==== Information given

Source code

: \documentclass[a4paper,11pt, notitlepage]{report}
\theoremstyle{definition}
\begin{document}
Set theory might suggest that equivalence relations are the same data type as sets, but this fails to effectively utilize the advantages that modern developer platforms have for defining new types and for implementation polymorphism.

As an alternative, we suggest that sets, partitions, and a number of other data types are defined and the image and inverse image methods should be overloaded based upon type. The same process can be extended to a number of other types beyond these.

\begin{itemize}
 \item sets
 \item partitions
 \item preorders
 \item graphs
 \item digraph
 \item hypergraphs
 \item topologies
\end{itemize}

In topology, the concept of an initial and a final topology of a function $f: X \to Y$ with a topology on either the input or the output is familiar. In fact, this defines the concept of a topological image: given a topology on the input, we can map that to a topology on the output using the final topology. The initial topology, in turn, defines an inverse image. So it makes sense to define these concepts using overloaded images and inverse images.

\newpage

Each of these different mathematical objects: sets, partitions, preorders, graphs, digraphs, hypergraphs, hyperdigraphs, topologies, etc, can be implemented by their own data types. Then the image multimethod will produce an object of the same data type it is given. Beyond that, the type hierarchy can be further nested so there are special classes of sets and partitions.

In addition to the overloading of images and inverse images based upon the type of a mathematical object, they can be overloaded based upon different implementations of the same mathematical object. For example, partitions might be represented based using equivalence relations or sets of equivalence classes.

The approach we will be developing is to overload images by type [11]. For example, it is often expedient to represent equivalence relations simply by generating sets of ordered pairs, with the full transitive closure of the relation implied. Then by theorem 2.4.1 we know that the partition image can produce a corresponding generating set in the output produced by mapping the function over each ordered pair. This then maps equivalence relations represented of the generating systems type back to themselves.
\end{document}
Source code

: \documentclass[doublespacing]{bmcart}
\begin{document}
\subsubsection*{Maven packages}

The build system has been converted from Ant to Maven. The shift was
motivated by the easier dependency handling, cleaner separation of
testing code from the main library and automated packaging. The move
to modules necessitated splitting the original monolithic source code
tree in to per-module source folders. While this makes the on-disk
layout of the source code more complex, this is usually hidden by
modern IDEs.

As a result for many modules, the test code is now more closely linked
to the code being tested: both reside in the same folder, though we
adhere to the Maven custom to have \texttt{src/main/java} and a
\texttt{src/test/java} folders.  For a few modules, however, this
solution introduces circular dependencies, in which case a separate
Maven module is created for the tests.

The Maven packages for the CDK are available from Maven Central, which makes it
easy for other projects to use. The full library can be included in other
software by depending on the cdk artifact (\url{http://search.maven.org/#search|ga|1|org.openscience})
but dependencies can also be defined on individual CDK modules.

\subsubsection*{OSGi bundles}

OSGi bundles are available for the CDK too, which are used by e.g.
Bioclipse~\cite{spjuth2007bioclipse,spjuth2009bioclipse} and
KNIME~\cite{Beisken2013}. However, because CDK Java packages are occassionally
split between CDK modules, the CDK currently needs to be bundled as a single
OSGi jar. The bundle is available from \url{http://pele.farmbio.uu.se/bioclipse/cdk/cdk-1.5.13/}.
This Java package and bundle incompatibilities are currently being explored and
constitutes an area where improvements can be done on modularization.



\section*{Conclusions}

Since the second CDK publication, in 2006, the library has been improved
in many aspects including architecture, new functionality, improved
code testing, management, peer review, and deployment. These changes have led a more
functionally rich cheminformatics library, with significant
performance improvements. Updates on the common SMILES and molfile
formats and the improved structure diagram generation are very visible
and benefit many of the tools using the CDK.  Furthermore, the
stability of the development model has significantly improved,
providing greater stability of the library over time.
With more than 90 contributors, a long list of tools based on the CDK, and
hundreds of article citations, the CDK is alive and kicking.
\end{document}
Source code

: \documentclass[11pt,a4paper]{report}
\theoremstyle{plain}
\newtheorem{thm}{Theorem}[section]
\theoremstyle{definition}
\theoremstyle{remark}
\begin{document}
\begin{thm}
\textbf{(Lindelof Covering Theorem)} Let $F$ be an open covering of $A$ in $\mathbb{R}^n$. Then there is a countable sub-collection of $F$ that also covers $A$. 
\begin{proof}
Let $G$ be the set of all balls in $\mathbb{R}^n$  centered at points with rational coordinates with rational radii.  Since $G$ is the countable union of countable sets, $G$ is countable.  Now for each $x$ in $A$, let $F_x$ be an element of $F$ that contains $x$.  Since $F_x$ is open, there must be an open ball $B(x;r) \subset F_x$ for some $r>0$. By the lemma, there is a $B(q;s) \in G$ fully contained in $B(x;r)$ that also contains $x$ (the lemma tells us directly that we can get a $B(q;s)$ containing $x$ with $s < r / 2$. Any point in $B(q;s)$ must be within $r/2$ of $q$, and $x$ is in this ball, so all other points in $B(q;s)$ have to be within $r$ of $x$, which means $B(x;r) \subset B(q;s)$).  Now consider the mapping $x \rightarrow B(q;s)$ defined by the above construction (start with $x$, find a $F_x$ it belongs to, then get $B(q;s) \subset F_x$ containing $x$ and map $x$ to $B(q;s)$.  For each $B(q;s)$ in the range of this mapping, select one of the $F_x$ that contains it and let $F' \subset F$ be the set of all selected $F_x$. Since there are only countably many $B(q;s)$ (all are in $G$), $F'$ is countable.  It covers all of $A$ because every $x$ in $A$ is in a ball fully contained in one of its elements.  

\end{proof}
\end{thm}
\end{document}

========
==== Information given

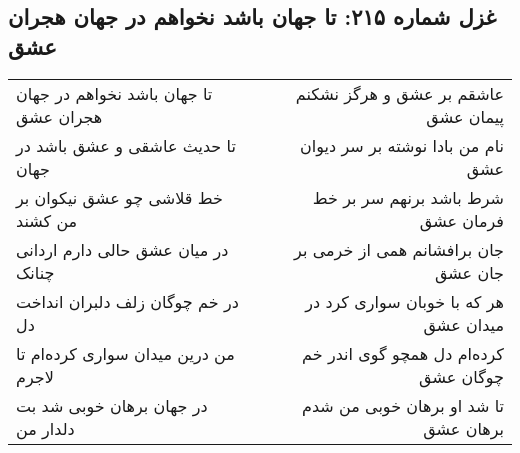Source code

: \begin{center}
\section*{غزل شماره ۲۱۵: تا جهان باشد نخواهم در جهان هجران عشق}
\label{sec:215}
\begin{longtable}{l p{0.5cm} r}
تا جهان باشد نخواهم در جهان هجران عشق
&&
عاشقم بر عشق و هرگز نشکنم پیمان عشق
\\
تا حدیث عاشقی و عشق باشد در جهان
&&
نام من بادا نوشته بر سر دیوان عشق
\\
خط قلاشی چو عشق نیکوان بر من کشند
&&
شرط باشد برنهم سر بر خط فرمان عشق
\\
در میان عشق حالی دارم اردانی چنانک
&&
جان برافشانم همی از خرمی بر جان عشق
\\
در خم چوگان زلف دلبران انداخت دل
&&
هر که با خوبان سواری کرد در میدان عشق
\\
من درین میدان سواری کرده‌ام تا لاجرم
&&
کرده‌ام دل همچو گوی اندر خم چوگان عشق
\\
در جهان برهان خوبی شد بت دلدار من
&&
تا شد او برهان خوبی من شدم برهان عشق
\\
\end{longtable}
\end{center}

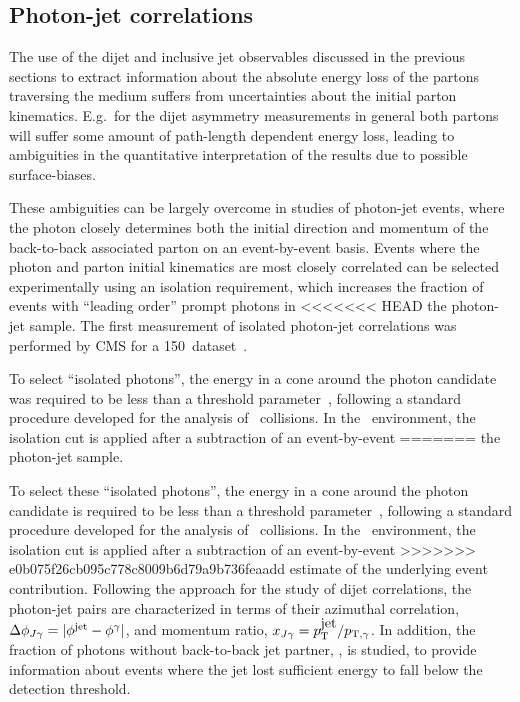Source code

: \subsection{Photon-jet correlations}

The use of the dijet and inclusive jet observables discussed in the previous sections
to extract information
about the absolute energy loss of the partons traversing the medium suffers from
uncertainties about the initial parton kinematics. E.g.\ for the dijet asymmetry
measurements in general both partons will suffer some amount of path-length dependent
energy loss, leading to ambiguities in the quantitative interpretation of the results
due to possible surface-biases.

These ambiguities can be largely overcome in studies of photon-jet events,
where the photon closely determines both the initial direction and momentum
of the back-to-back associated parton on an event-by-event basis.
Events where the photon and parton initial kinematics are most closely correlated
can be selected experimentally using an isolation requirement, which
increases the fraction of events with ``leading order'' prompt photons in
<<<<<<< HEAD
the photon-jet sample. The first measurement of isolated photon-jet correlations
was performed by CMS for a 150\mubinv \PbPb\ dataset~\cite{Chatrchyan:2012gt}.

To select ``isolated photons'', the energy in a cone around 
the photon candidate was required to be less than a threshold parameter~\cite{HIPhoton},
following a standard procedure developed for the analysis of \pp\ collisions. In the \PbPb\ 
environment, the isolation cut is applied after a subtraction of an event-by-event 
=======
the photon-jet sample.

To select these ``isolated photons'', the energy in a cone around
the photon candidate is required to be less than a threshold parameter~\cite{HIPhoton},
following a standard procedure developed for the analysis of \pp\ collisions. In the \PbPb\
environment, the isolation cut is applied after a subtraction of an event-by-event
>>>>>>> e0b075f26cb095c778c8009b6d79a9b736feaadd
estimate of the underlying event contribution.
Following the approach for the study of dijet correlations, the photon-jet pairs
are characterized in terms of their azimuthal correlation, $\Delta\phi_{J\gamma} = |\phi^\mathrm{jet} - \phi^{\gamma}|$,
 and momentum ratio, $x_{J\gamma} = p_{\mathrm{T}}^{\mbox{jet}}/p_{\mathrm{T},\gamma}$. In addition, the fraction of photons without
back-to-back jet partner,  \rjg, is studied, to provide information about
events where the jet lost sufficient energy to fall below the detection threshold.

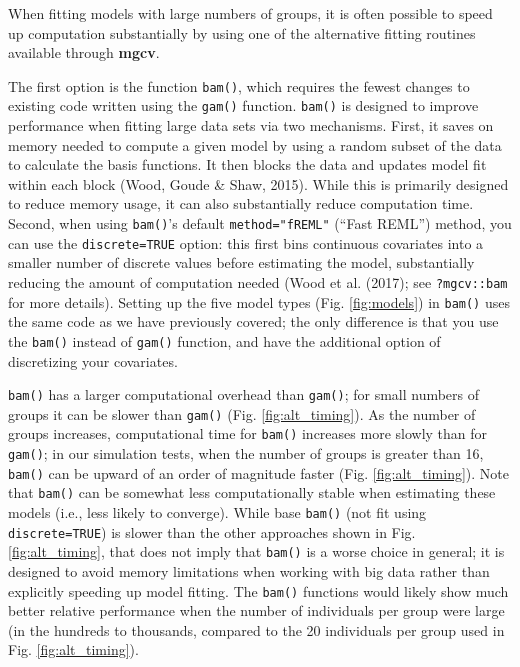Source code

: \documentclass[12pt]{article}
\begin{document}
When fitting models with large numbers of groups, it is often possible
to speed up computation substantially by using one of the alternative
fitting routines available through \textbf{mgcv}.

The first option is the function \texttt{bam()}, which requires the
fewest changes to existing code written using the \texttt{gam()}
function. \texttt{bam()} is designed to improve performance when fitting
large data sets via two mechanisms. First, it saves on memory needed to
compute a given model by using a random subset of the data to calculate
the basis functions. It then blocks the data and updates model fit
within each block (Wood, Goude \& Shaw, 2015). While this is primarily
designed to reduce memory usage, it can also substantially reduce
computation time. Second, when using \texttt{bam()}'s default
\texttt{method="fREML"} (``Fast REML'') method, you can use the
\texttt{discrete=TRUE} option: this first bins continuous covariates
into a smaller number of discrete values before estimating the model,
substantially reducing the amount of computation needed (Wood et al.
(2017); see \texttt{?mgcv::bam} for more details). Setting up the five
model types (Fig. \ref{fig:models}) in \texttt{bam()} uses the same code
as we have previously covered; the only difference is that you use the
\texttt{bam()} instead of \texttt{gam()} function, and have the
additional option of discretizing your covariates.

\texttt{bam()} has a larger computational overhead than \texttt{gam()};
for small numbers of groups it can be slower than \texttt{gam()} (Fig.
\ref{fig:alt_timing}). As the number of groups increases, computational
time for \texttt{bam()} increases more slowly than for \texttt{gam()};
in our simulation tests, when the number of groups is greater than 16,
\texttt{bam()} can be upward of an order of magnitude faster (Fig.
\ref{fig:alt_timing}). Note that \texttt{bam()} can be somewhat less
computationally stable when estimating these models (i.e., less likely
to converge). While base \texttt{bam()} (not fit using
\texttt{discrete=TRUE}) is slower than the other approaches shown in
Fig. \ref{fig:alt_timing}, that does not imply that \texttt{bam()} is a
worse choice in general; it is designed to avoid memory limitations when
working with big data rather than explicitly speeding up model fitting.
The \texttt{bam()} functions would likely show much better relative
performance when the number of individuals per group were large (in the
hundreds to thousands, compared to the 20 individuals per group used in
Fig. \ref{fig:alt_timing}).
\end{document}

========

Show every line from the entries above in which the word "topologies" appears.

Solution =>
 \item topologies
Each of these different mathematical objects: sets, partitions, preorders, graphs, digraphs, hypergraphs, hyperdigraphs, topologies, etc, can be implemented by their own data types. Then the image multimethod will produce an object of the same data type it is given. Beyond that, the type hierarchy can be further nested so there are special classes of sets and partitions.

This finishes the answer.